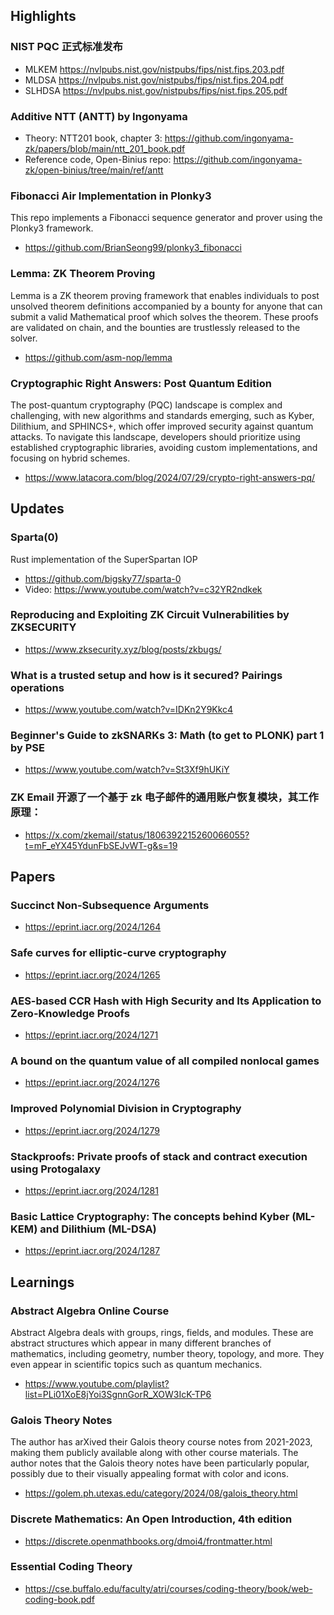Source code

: ## Highlights

### NIST PQC 正式标准发布

- MLKEM <https://nvlpubs.nist.gov/nistpubs/fips/nist.fips.203.pdf>
- MLDSA <https://nvlpubs.nist.gov/nistpubs/fips/nist.fips.204.pdf>
- SLHDSA <https://nvlpubs.nist.gov/nistpubs/fips/nist.fips.205.pdf>

### Additive NTT (ANTT) by Ingonyama
- Theory: NTT201 book, chapter 3: <https://github.com/ingonyama-zk/papers/blob/main/ntt_201_book.pdf>
- Reference code, Open-Binius repo: <https://github.com/ingonyama-zk/open-binius/tree/main/ref/antt>

### Fibonacci Air Implementation in Plonky3
This repo implements a Fibonacci sequence generator and prover using the Plonky3 framework.
- <https://github.com/BrianSeong99/plonky3_fibonacci>

### Lemma: ZK Theorem Proving
Lemma is a ZK theorem proving framework that enables individuals to post unsolved theorem definitions accompanied by a bounty for anyone that can submit a valid Mathematical proof which solves the theorem. These proofs are validated on chain, and the bounties are trustlessly released to the solver.
- <https://github.com/asm-nop/lemma>

### Cryptographic Right Answers: Post Quantum Edition
The post-quantum cryptography (PQC) landscape is complex and challenging, with new algorithms and standards emerging, such as Kyber, Dilithium, and SPHINCS+, which offer improved security against quantum attacks. To navigate this landscape, developers should prioritize using established cryptographic libraries, avoiding custom implementations, and focusing on hybrid schemes.
- <https://www.latacora.com/blog/2024/07/29/crypto-right-answers-pq/>

## Updates
### Sparta(0)
Rust implementation of the SuperSpartan IOP
- <https://github.com/bigsky77/sparta-0>
- Video: <https://www.youtube.com/watch?v=c32YR2ndkek>
### Reproducing and Exploiting ZK Circuit Vulnerabilities by ZKSECURITY
- <https://www.zksecurity.xyz/blog/posts/zkbugs/>
### What is a trusted setup and how is it secured? Pairings operations
- <https://www.youtube.com/watch?v=IDKn2Y9Kkc4>
### Beginner's Guide to zkSNARKs 3: Math (to get to PLONK) part 1 by PSE
- <https://www.youtube.com/watch?v=St3Xf9hUKiY>

### ZK Email 开源了一个基于 zk 电子邮件的通用账户恢复模块，其工作原理：
- <https://x.com/zkemail/status/1806392215260066055?t=mF_eYX45YdunFbSEJvWT-g&s=19>


## Papers
### Succinct Non-Subsequence Arguments
- <https://eprint.iacr.org/2024/1264>
### Safe curves for elliptic-curve cryptography
- <https://eprint.iacr.org/2024/1265>
### AES-based CCR Hash with High Security and Its Application to Zero-Knowledge Proofs
- <https://eprint.iacr.org/2024/1271>
### A bound on the quantum value of all compiled nonlocal games
- <https://eprint.iacr.org/2024/1276>
### Improved Polynomial Division in Cryptography
- <https://eprint.iacr.org/2024/1279>
### Stackproofs: Private proofs of stack and contract execution using Protogalaxy
- <https://eprint.iacr.org/2024/1281>
### Basic Lattice Cryptography: The concepts behind Kyber (ML-KEM) and Dilithium (ML-DSA)
- <https://eprint.iacr.org/2024/1287>


## Learnings
### Abstract Algebra Online Course
Abstract Algebra deals with groups, rings, fields, and modules. These are abstract structures which appear in many different branches of mathematics, including geometry, number theory, topology, and more. They even appear in scientific topics such as quantum mechanics.
- <https://www.youtube.com/playlist?list=PLi01XoE8jYoi3SgnnGorR_XOW3IcK-TP6>

### Galois Theory Notes
The author has arXived their Galois theory course notes from 2021-2023, making them publicly available along with other course materials. The author notes that the Galois theory notes have been particularly popular, possibly due to their visually appealing format with color and icons.
- <https://golem.ph.utexas.edu/category/2024/08/galois_theory.html>

### Discrete Mathematics: An Open Introduction, 4th edition 
- <https://discrete.openmathbooks.org/dmoi4/frontmatter.html>

### Essential Coding Theory 
- <https://cse.buffalo.edu/faculty/atri/courses/coding-theory/book/web-coding-book.pdf>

⁂

> [TASK GOAL]: Provide the count of lines above that contain "Abstract", without any other words.

> [SOLVED PROBLEM]: 2